Task item ▸ Output only the lines of the entries that follow, starting at the one with "after [installing asdf" and running down to the one with "devcontainer for development.", both included and unchanged.

[Collected data]
##############################
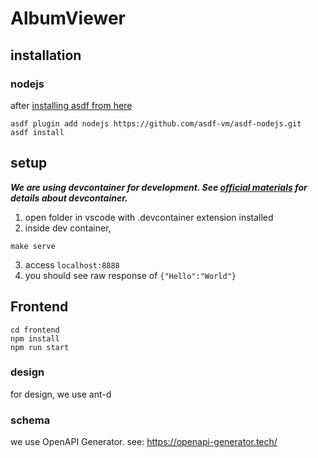 # AlbumViewer

## installation 


### nodejs
after [installing asdf from here](https://github.com/asdf-vm/asdf)

```
asdf plugin add nodejs https://github.com/asdf-vm/asdf-nodejs.git
asdf install
```

## setup
***We are using devcontainer for development.
See [official materials](https://code.visualstudio.com/docs/devcontainers/containers#_forwarding-or-publishing-a-port) for details about devcontainer.***

1. open folder in vscode with .devcontainer extension installed
2. inside dev container,
```
make serve
```
3. access `localhost:8888`
4. you should see raw response of `{"Hello":"World"}`

## Frontend
```
cd frontend
npm install
npm run start
```

### design
for design, we use ant-d

### schema
we use OpenAPI Generator. see: https://openapi-generator.tech/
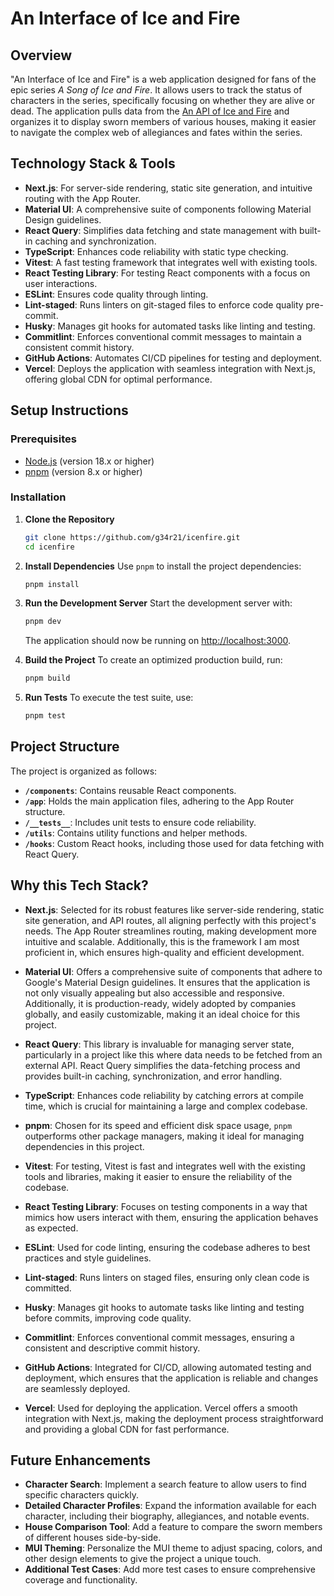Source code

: # An Interface of Ice and Fire

## Overview
"An Interface of Ice and Fire" is a web application designed for fans of the epic series *A Song of Ice and Fire*. It allows users to track the status of characters in the series, specifically focusing on whether they are alive or dead. The application pulls data from the [An API of Ice and Fire](https://anapioficeandfire.com/) and organizes it to display sworn members of various houses, making it easier to navigate the complex web of allegiances and fates within the series.

## Technology Stack & Tools
- **Next.js**: For server-side rendering, static site generation, and intuitive routing with the App Router.
- **Material UI**: A comprehensive suite of components following Material Design guidelines.
- **React Query**: Simplifies data fetching and state management with built-in caching and synchronization.
- **TypeScript**: Enhances code reliability with static type checking.
- **Vitest**: A fast testing framework that integrates well with existing tools.
- **React Testing Library**: For testing React components with a focus on user interactions.
- **ESLint**: Ensures code quality through linting.
- **Lint-staged**: Runs linters on git-staged files to enforce code quality pre-commit.
- **Husky**: Manages git hooks for automated tasks like linting and testing.
- **Commitlint**: Enforces conventional commit messages to maintain a consistent commit history.
- **GitHub Actions**: Automates CI/CD pipelines for testing and deployment.
- **Vercel**: Deploys the application with seamless integration with Next.js, offering global CDN for optimal performance.

## Setup Instructions

### Prerequisites
- [Node.js](https://nodejs.org/) (version 18.x or higher)
- [pnpm](https://pnpm.io/) (version 8.x or higher)

### Installation

1. **Clone the Repository**
   ```bash
   git clone https://github.com/g34r21/icenfire.git
   cd icenfire
   ```

2. **Install Dependencies**
   Use `pnpm` to install the project dependencies:
   ```bash
   pnpm install
   ```

3. **Run the Development Server**
   Start the development server with:
   ```bash
   pnpm dev
   ```
   The application should now be running on [http://localhost:3000](http://localhost:3000).

4. **Build the Project**
   To create an optimized production build, run:
   ```bash
   pnpm build
   ```

5. **Run Tests**
   To execute the test suite, use:
   ```bash
   pnpm test
   ```

## Project Structure
The project is organized as follows:

- **`/components`**: Contains reusable React components.
- **`/app`**: Holds the main application files, adhering to the App Router structure.
- **`/__tests__`**: Includes unit tests to ensure code reliability.
- **`/utils`**: Contains utility functions and helper methods.
- **`/hooks`**: Custom React hooks, including those used for data fetching with React Query.

## Why this Tech Stack?

- **Next.js**: Selected for its robust features like server-side rendering, static site generation, and API routes, all aligning perfectly with this project's needs. The App Router streamlines routing, making development more intuitive and scalable. Additionally, this is the framework I am most proficient in, which ensures high-quality and efficient development.

- **Material UI**: Offers a comprehensive suite of components that adhere to Google's Material Design guidelines. It ensures that the application is not only visually appealing but also accessible and responsive. Additionally, it is production-ready, widely adopted by companies globally, and easily customizable, making it an ideal choice for this project.

- **React Query**: This library is invaluable for managing server state, particularly in a project like this where data needs to be fetched from an external API. React Query simplifies the data-fetching process and provides built-in caching, synchronization, and error handling.

- **TypeScript**: Enhances code reliability by catching errors at compile time, which is crucial for maintaining a large and complex codebase.

- **pnpm**: Chosen for its speed and efficient disk space usage, `pnpm` outperforms other package managers, making it ideal for managing dependencies in this project.

- **Vitest**: For testing, Vitest is fast and integrates well with the existing tools and libraries, making it easier to ensure the reliability of the codebase.

- **React Testing Library**: Focuses on testing components in a way that mimics how users interact with them, ensuring the application behaves as expected.

- **ESLint**: Used for code linting, ensuring the codebase adheres to best practices and style guidelines.

- **Lint-staged**: Runs linters on staged files, ensuring only clean code is committed.

- **Husky**: Manages git hooks to automate tasks like linting and testing before commits, improving code quality.

- **Commitlint**: Enforces conventional commit messages, ensuring a consistent and descriptive commit history.

- **GitHub Actions**: Integrated for CI/CD, allowing automated testing and deployment, which ensures that the application is reliable and changes are seamlessly deployed.

- **Vercel**: Used for deploying the application. Vercel offers a smooth integration with Next.js, making the deployment process straightforward and providing a global CDN for fast performance.

## Future Enhancements
- **Character Search**: Implement a search feature to allow users to find specific characters quickly.
- **Detailed Character Profiles**: Expand the information available for each character, including their biography, allegiances, and notable events.
- **House Comparison Tool**: Add a feature to compare the sworn members of different houses side-by-side.
- **MUI Theming**: Personalize the MUI theme to adjust spacing, colors, and other design elements to give the project a unique touch.
- **Additional Test Cases**: Add more test cases to ensure comprehensive coverage and functionality.
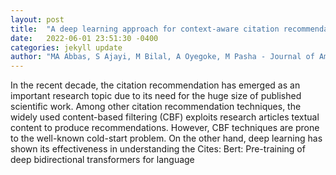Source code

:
 ```yaml
---
layout: post
title:  "A deep learning approach for context-aware citation recommendation using rhetorical zone classification and similarity to overcome cold-start problem"
date:   2022-06-01 23:51:30 -0400
categories: jekyll update
author: "MA Abbas, S Ajayi, M Bilal, A Oyegoke, M Pasha - Journal of Ambient , 2022"
---
```

In the recent decade, the citation recommendation has emerged as an important research topic due to its need for the huge size of published scientific work. Among other citation recommendation techniques, the widely used content-based filtering (CBF) exploits research articles  textual content to produce recommendations. However, CBF techniques are prone to the well-known cold-start problem. On the other hand, deep learning has shown its effectiveness in understanding the  Cites: Bert: Pre-training of deep bidirectional transformers for language 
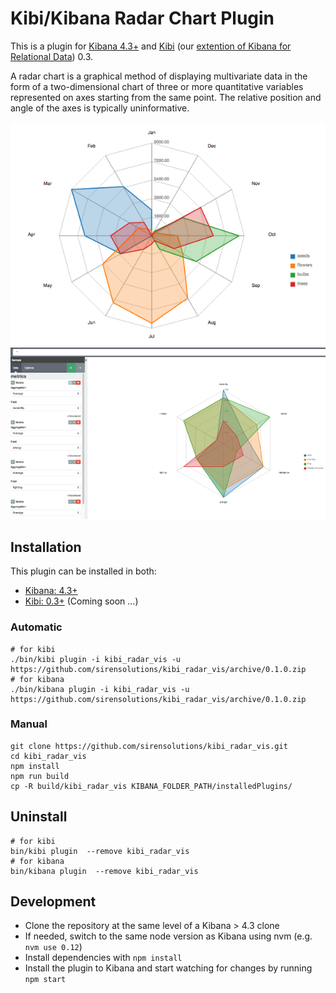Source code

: # Kibi/Kibana Radar Chart Plugin

This is a plugin for [Kibana 4.3+](https://www.elastic.co/products/kibana) and [Kibi](http://siren.solutions/kibi) (our [extention of Kibana for Relational Data](https://www.linkedin.com/pulse/extending-elasticsearch-kibana-do-data-intelligence-kibi-tummarello)) 0.3.

A radar chart is a graphical method of displaying multivariate data in the form of a two-dimensional chart of three or more quantitative variables represented on axes starting from the same point. The relative position and angle of the axes is typically uninformative.

![image](img/radar.png)
![image](img/kibana.png)

## Installation

This plugin can be installed in both:
 
 * [Kibana: 4.3+](https://www.elastic.co/downloads/past-releases/kibana-4-3-0)
 * [Kibi: 0.3+](https://siren.solutions/kibi) (Coming soon ...)

### Automatic

```
# for kibi
./bin/kibi plugin -i kibi_radar_vis -u  https://github.com/sirensolutions/kibi_radar_vis/archive/0.1.0.zip
# for kibana
./bin/kibana plugin -i kibi_radar_vis -u  https://github.com/sirensolutions/kibi_radar_vis/archive/0.1.0.zip
```

### Manual

```
git clone https://github.com/sirensolutions/kibi_radar_vis.git
cd kibi_radar_vis
npm install
npm run build
cp -R build/kibi_radar_vis KIBANA_FOLDER_PATH/installedPlugins/
```

## Uninstall

```
# for kibi
bin/kibi plugin  --remove kibi_radar_vis
# for kibana
bin/kibana plugin  --remove kibi_radar_vis
```

## Development

- Clone the repository at the same level of a Kibana > 4.3 clone
- If needed, switch to the same node version as Kibana using nvm 
  (e.g. `nvm use 0.12`)
- Install dependencies with `npm install`
- Install the plugin to Kibana and start watching for changes by running 
  `npm start`
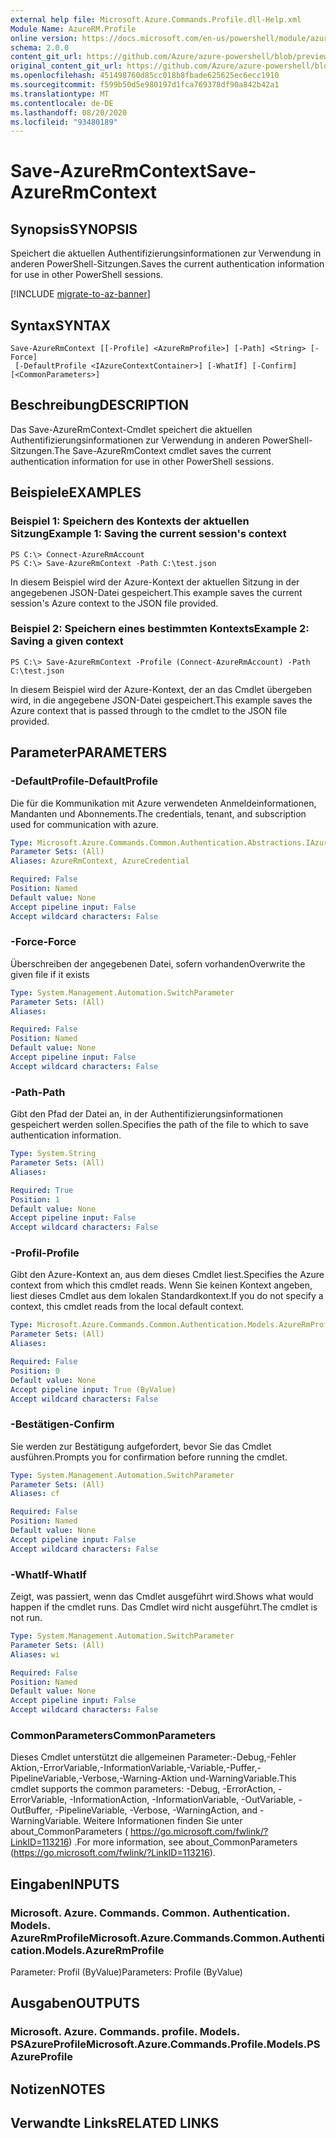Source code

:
 ```yaml
---
external help file: Microsoft.Azure.Commands.Profile.dll-Help.xml
Module Name: AzureRM.Profile
online version: https://docs.microsoft.com/en-us/powershell/module/azurerm.profile/save-azurermcontext
schema: 2.0.0
content_git_url: https://github.com/Azure/azure-powershell/blob/preview/src/ResourceManager/Profile/Commands.Profile/help/Save-AzureRmContext.md
original_content_git_url: https://github.com/Azure/azure-powershell/blob/preview/src/ResourceManager/Profile/Commands.Profile/help/Save-AzureRmContext.md
ms.openlocfilehash: 451498760d85cc018b8fbade625625ec6ecc1910
ms.sourcegitcommit: f599b50d5e980197d1fca769378df90a842b42a1
ms.translationtype: MT
ms.contentlocale: de-DE
ms.lasthandoff: 08/20/2020
ms.locfileid: "93480189"
---
```

# <span data-ttu-id="877d8-101">Save-AzureRmContext</span><span class="sxs-lookup"><span data-stu-id="877d8-101">Save-AzureRmContext</span></span>

## <span data-ttu-id="877d8-102">Synopsis</span><span class="sxs-lookup"><span data-stu-id="877d8-102">SYNOPSIS</span></span>
<span data-ttu-id="877d8-103">Speichert die aktuellen Authentifizierungsinformationen zur Verwendung in anderen PowerShell-Sitzungen.</span><span class="sxs-lookup"><span data-stu-id="877d8-103">Saves the current authentication information for use in other PowerShell sessions.</span></span>

[!INCLUDE [migrate-to-az-banner](../../includes/migrate-to-az-banner.md)]

## <span data-ttu-id="877d8-104">Syntax</span><span class="sxs-lookup"><span data-stu-id="877d8-104">SYNTAX</span></span>

```
Save-AzureRmContext [[-Profile] <AzureRmProfile>] [-Path] <String> [-Force]
 [-DefaultProfile <IAzureContextContainer>] [-WhatIf] [-Confirm] [<CommonParameters>]
```

## <span data-ttu-id="877d8-105">Beschreibung</span><span class="sxs-lookup"><span data-stu-id="877d8-105">DESCRIPTION</span></span>
<span data-ttu-id="877d8-106">Das Save-AzureRmContext-Cmdlet speichert die aktuellen Authentifizierungsinformationen zur Verwendung in anderen PowerShell-Sitzungen.</span><span class="sxs-lookup"><span data-stu-id="877d8-106">The Save-AzureRmContext cmdlet saves the current authentication information for use in other PowerShell sessions.</span></span>

## <span data-ttu-id="877d8-107">Beispiele</span><span class="sxs-lookup"><span data-stu-id="877d8-107">EXAMPLES</span></span>

### <span data-ttu-id="877d8-108">Beispiel 1: Speichern des Kontexts der aktuellen Sitzung</span><span class="sxs-lookup"><span data-stu-id="877d8-108">Example 1: Saving the current session's context</span></span>
```
PS C:\> Connect-AzureRmAccount
PS C:\> Save-AzureRmContext -Path C:\test.json
```

<span data-ttu-id="877d8-109">In diesem Beispiel wird der Azure-Kontext der aktuellen Sitzung in der angegebenen JSON-Datei gespeichert.</span><span class="sxs-lookup"><span data-stu-id="877d8-109">This example saves the current session's Azure context to the JSON file provided.</span></span>

### <span data-ttu-id="877d8-110">Beispiel 2: Speichern eines bestimmten Kontexts</span><span class="sxs-lookup"><span data-stu-id="877d8-110">Example 2: Saving a given context</span></span>
```
PS C:\> Save-AzureRmContext -Profile (Connect-AzureRmAccount) -Path C:\test.json
```

<span data-ttu-id="877d8-111">In diesem Beispiel wird der Azure-Kontext, der an das Cmdlet übergeben wird, in die angegebene JSON-Datei gespeichert.</span><span class="sxs-lookup"><span data-stu-id="877d8-111">This example saves the Azure context that is passed through to the cmdlet to the JSON file provided.</span></span>

## <span data-ttu-id="877d8-112">Parameter</span><span class="sxs-lookup"><span data-stu-id="877d8-112">PARAMETERS</span></span>

### <span data-ttu-id="877d8-113">-DefaultProfile</span><span class="sxs-lookup"><span data-stu-id="877d8-113">-DefaultProfile</span></span>
<span data-ttu-id="877d8-114">Die für die Kommunikation mit Azure verwendeten Anmeldeinformationen, Mandanten und Abonnements.</span><span class="sxs-lookup"><span data-stu-id="877d8-114">The credentials, tenant, and subscription used for communication with azure.</span></span>

```yaml
Type: Microsoft.Azure.Commands.Common.Authentication.Abstractions.IAzureContextContainer
Parameter Sets: (All)
Aliases: AzureRmContext, AzureCredential

Required: False
Position: Named
Default value: None
Accept pipeline input: False
Accept wildcard characters: False
```

### <span data-ttu-id="877d8-115">-Force</span><span class="sxs-lookup"><span data-stu-id="877d8-115">-Force</span></span>
<span data-ttu-id="877d8-116">Überschreiben der angegebenen Datei, sofern vorhanden</span><span class="sxs-lookup"><span data-stu-id="877d8-116">Overwrite the given file if it exists</span></span>

```yaml
Type: System.Management.Automation.SwitchParameter
Parameter Sets: (All)
Aliases:

Required: False
Position: Named
Default value: None
Accept pipeline input: False
Accept wildcard characters: False
```

### <span data-ttu-id="877d8-117">-Path</span><span class="sxs-lookup"><span data-stu-id="877d8-117">-Path</span></span>
<span data-ttu-id="877d8-118">Gibt den Pfad der Datei an, in der Authentifizierungsinformationen gespeichert werden sollen.</span><span class="sxs-lookup"><span data-stu-id="877d8-118">Specifies the path of the file to which to save authentication information.</span></span>

```yaml
Type: System.String
Parameter Sets: (All)
Aliases:

Required: True
Position: 1
Default value: None
Accept pipeline input: False
Accept wildcard characters: False
```

### <span data-ttu-id="877d8-119">-Profil</span><span class="sxs-lookup"><span data-stu-id="877d8-119">-Profile</span></span>
<span data-ttu-id="877d8-120">Gibt den Azure-Kontext an, aus dem dieses Cmdlet liest.</span><span class="sxs-lookup"><span data-stu-id="877d8-120">Specifies the Azure context from which this cmdlet reads.</span></span>
<span data-ttu-id="877d8-121">Wenn Sie keinen Kontext angeben, liest dieses Cmdlet aus dem lokalen Standardkontext.</span><span class="sxs-lookup"><span data-stu-id="877d8-121">If you do not specify a context, this cmdlet reads from the local default context.</span></span>

```yaml
Type: Microsoft.Azure.Commands.Common.Authentication.Models.AzureRmProfile
Parameter Sets: (All)
Aliases:

Required: False
Position: 0
Default value: None
Accept pipeline input: True (ByValue)
Accept wildcard characters: False
```

### <span data-ttu-id="877d8-122">-Bestätigen</span><span class="sxs-lookup"><span data-stu-id="877d8-122">-Confirm</span></span>
<span data-ttu-id="877d8-123">Sie werden zur Bestätigung aufgefordert, bevor Sie das Cmdlet ausführen.</span><span class="sxs-lookup"><span data-stu-id="877d8-123">Prompts you for confirmation before running the cmdlet.</span></span>

```yaml
Type: System.Management.Automation.SwitchParameter
Parameter Sets: (All)
Aliases: cf

Required: False
Position: Named
Default value: None
Accept pipeline input: False
Accept wildcard characters: False
```

### <span data-ttu-id="877d8-124">-WhatIf</span><span class="sxs-lookup"><span data-stu-id="877d8-124">-WhatIf</span></span>
<span data-ttu-id="877d8-125">Zeigt, was passiert, wenn das Cmdlet ausgeführt wird.</span><span class="sxs-lookup"><span data-stu-id="877d8-125">Shows what would happen if the cmdlet runs.</span></span>
<span data-ttu-id="877d8-126">Das Cmdlet wird nicht ausgeführt.</span><span class="sxs-lookup"><span data-stu-id="877d8-126">The cmdlet is not run.</span></span>

```yaml
Type: System.Management.Automation.SwitchParameter
Parameter Sets: (All)
Aliases: wi

Required: False
Position: Named
Default value: None
Accept pipeline input: False
Accept wildcard characters: False
```

### <span data-ttu-id="877d8-127">CommonParameters</span><span class="sxs-lookup"><span data-stu-id="877d8-127">CommonParameters</span></span>
<span data-ttu-id="877d8-128">Dieses Cmdlet unterstützt die allgemeinen Parameter:-Debug,-Fehler Aktion,-ErrorVariable,-InformationVariable,-Variable,-Puffer,-PipelineVariable,-Verbose,-Warning-Aktion und-WarningVariable.</span><span class="sxs-lookup"><span data-stu-id="877d8-128">This cmdlet supports the common parameters: -Debug, -ErrorAction, -ErrorVariable, -InformationAction, -InformationVariable, -OutVariable, -OutBuffer, -PipelineVariable, -Verbose, -WarningAction, and -WarningVariable.</span></span> <span data-ttu-id="877d8-129">Weitere Informationen finden Sie unter about_CommonParameters ( https://go.microsoft.com/fwlink/?LinkID=113216) .</span><span class="sxs-lookup"><span data-stu-id="877d8-129">For more information, see about_CommonParameters (https://go.microsoft.com/fwlink/?LinkID=113216).</span></span>

## <span data-ttu-id="877d8-130">Eingaben</span><span class="sxs-lookup"><span data-stu-id="877d8-130">INPUTS</span></span>

### <span data-ttu-id="877d8-131">Microsoft. Azure. Commands. Common. Authentication. Models. AzureRmProfile</span><span class="sxs-lookup"><span data-stu-id="877d8-131">Microsoft.Azure.Commands.Common.Authentication.Models.AzureRmProfile</span></span>
<span data-ttu-id="877d8-132">Parameter: Profil (ByValue)</span><span class="sxs-lookup"><span data-stu-id="877d8-132">Parameters: Profile (ByValue)</span></span>

## <span data-ttu-id="877d8-133">Ausgaben</span><span class="sxs-lookup"><span data-stu-id="877d8-133">OUTPUTS</span></span>

### <span data-ttu-id="877d8-134">Microsoft. Azure. Commands. profile. Models. PSAzureProfile</span><span class="sxs-lookup"><span data-stu-id="877d8-134">Microsoft.Azure.Commands.Profile.Models.PSAzureProfile</span></span>

## <span data-ttu-id="877d8-135">Notizen</span><span class="sxs-lookup"><span data-stu-id="877d8-135">NOTES</span></span>

## <span data-ttu-id="877d8-136">Verwandte Links</span><span class="sxs-lookup"><span data-stu-id="877d8-136">RELATED LINKS</span></span>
##############################
Response box ▸
after [installing asdf from here](https://github.com/asdf-vm/asdf)

```
asdf plugin add nodejs https://github.com/asdf-vm/asdf-nodejs.git
asdf install
```

## setup
***We are using devcontainer for development.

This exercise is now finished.